La reacción del expresidente ante el informe policial
El portavoz de Zapatero, Luis Arroyo —presidente del Ateneo de Madrid y antiguo colaborador en su gabinete presidencial— fue el encargado de trasladar públicamente la posición del expresidente a través de una entrevista en televisión. Arroyo describió el documento elaborado por la UDEF como un informe “brutal” basado en una sucesión de “conjeturas” que el propio Zapatero considera infundadas.
Entre los aspectos que más han llamado la atención del exjefe del Ejecutivo figura la conexión que los agentes habrían establecido entre su persona y el dinero en efectivo localizado en el domicilio de Julio Martínez, identificado en la causa como su presunto testaferro. Según el portavoz, ese dinero habría sido hallado oculto en el interior de una bolsa de golf, y la vinculación con Zapatero le habría resultado especialmente llamativa. En palabras de Arroyo, el expresidente considera que las relaciones con empresas y personas que figuran en el escrito policial “están cogidas por los pelos”.
Las joyas, las cuentas de sus hijas y la vida personal “destripada”

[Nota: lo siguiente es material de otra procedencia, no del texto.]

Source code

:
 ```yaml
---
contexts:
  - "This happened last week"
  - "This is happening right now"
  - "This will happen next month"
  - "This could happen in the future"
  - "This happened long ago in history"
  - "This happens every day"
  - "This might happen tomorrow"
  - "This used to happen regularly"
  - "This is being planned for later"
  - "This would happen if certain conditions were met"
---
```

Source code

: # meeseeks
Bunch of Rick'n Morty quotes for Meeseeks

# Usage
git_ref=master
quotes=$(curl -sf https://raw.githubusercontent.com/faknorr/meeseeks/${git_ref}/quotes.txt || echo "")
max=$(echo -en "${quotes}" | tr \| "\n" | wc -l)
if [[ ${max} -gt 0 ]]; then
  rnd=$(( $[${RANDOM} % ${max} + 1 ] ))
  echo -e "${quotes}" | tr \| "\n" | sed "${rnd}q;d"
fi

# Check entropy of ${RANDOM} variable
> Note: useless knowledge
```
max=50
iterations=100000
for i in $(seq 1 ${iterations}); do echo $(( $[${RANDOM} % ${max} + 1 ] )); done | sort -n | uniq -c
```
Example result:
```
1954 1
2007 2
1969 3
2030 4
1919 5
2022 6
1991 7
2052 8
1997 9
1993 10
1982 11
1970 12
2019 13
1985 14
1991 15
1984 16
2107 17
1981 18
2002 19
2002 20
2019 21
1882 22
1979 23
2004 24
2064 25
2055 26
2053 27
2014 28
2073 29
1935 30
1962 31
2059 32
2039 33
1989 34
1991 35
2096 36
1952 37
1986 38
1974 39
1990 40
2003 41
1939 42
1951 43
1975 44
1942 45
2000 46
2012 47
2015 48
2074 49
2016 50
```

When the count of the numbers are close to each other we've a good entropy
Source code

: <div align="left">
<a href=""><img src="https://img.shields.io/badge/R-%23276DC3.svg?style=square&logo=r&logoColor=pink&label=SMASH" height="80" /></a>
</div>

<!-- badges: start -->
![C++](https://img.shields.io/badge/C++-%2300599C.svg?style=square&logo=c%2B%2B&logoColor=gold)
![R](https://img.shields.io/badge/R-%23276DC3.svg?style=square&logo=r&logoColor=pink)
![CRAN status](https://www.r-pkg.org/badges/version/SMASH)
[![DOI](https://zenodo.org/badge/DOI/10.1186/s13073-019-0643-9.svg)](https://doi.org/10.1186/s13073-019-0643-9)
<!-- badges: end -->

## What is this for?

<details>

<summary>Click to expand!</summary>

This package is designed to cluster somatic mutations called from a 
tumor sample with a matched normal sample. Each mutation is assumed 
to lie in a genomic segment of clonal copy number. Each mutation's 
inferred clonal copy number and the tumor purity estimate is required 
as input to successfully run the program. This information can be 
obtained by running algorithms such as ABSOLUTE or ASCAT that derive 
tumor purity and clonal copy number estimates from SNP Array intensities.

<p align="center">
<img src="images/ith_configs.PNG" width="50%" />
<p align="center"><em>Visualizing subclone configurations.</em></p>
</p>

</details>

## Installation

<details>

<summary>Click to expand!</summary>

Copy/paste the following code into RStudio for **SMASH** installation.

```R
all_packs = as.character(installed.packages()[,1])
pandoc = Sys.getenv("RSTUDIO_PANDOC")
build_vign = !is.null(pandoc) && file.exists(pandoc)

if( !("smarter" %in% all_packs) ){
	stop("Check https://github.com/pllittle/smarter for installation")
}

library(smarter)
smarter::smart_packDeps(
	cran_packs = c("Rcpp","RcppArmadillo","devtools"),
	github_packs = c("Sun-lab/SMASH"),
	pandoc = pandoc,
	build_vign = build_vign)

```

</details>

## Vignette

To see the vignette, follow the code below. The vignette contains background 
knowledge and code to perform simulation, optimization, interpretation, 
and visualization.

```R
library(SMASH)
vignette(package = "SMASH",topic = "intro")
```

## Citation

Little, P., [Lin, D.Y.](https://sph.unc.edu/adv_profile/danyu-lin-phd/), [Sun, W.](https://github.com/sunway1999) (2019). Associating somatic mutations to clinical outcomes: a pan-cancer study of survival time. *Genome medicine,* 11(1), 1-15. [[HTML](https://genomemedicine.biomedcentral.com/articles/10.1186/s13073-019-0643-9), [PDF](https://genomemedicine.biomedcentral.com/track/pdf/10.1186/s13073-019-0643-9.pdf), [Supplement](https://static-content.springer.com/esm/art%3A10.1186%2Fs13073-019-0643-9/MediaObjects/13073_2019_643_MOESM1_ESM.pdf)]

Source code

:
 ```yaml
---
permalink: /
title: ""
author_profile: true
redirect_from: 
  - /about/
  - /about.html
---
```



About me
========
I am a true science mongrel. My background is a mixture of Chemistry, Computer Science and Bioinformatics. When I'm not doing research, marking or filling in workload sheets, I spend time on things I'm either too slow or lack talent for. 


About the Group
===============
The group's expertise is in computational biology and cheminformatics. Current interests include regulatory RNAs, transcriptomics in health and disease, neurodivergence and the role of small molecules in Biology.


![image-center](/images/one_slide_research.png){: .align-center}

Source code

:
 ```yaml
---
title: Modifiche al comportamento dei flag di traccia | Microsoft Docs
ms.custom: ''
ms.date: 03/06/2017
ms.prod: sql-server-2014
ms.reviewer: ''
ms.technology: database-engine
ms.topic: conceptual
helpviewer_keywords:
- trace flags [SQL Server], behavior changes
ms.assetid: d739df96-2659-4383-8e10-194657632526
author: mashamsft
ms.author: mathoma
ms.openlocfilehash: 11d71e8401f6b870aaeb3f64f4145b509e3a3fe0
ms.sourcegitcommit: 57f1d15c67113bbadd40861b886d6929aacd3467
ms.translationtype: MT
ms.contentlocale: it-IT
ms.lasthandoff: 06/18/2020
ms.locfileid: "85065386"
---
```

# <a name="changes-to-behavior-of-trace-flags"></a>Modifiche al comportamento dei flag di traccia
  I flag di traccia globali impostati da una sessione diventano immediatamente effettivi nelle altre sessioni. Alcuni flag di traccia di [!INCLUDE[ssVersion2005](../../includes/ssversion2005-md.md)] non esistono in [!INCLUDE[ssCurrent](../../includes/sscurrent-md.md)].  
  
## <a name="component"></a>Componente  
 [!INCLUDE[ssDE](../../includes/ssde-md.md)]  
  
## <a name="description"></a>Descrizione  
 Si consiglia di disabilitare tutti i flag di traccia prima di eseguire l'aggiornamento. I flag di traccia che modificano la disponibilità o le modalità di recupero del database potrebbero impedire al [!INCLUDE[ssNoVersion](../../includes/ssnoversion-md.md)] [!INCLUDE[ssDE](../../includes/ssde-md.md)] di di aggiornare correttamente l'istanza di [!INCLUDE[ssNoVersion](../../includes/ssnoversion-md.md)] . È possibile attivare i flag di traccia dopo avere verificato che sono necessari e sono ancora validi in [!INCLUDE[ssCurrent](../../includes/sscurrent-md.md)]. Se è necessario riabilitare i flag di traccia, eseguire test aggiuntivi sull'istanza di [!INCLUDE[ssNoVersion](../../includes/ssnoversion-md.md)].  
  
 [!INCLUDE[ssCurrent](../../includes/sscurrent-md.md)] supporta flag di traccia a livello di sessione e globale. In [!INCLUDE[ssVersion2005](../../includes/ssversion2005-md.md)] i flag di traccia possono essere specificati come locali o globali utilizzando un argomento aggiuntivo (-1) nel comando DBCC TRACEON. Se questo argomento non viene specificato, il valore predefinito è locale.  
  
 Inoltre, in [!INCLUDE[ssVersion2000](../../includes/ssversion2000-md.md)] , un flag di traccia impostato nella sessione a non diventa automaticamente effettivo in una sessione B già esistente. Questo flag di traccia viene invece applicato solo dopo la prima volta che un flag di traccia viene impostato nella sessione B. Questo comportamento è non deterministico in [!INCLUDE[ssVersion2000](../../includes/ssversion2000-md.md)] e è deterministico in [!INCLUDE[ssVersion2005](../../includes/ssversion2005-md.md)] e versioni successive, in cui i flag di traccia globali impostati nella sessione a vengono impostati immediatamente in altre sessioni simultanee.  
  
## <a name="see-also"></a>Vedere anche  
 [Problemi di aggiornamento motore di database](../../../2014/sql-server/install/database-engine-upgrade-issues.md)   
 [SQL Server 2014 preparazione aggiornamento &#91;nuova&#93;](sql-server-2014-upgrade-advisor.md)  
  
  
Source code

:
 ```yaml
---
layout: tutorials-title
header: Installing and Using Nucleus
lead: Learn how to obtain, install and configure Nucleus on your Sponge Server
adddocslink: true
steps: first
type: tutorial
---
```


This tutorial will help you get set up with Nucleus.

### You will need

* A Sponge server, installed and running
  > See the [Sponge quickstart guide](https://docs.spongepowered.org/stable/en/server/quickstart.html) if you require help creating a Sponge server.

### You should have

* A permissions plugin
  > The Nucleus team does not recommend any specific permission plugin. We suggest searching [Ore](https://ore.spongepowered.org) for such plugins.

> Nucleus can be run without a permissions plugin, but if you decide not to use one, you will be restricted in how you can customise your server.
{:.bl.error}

Arroyo también expresó el malestar de Zapatero ante la exposición pública de aspectos de su vida privada derivada de la investigación: desde los movimientos en las cuentas bancarias de sus hijas hasta las conversaciones mantenidas con su secretaria personal. El portavoz mencionó igualmente el hallazgo de joyas en la caja fuerte del despacho del expresidente, cuyo valor situó entre 30.000 y 50.000 euros. Según explicó, las piezas procederían de herencias familiares —tanto por parte de la madre de Zapatero como de la de su esposa, Sonsoles Espinosa— y de obsequios recibidos a lo largo de los años, aunque no precisó si algunos de esos regalos se produjeron durante el ejercicio de la presidencia del Gobierno.
Sobre el motivo por el que esas joyas se encontraban en su oficina y no en su vivienda, Arroyo aclaró que el expresidente y su familia residen actualmente en un inmueble alquilado, lo que habría llevado a Zapatero a considerar su despacho como un lugar más seguro para su custodia.
La preocupación por sus hijas y su secretaria
El portavoz hizo extensiva la inquietud de Zapatero a las personas de su entorno más cercano que también aparecen en el informe de la UDEF. En concreto, se refirió a sus dos hijas, Laura y Alba, y a su secretaria, Gertrudis Alcázar, cuyas actividades han quedado igualmente recogidas en el documento policial. Arroyo subrayó que todas las gestiones realizadas por ellas tienen un carácter “perfectamente legal y legítimo” y que el expresidente confía en poder demostrarlo ante el juez.
Zapatero, pendiente del juez y convencido de la dimensión política del caso
A pesar de que Zapatero, según su portavoz, tiene interés en pronunciarse públicamente sobre la investigación, ha optado por mantener la reserva mientras el procedimiento judicial sigue su curso, en señal de respeto hacia el instructor de la causa.
En cuanto al origen de la investigación, el entorno del expresidente sostiene que la causa tiene un trasfondo político y que su arranque coincide con el momento en que Zapatero comenzó a respaldar activamente al presidente del Gobierno, Pedro Sánchez, en 2023. Arroyo añadió que otros ex presidentes del Ejecutivo llevan a cabo actividades similares sin que ello haya derivado en actuaciones judiciales equivalentes, en una referencia implícita a Felipe González y José María Aznar.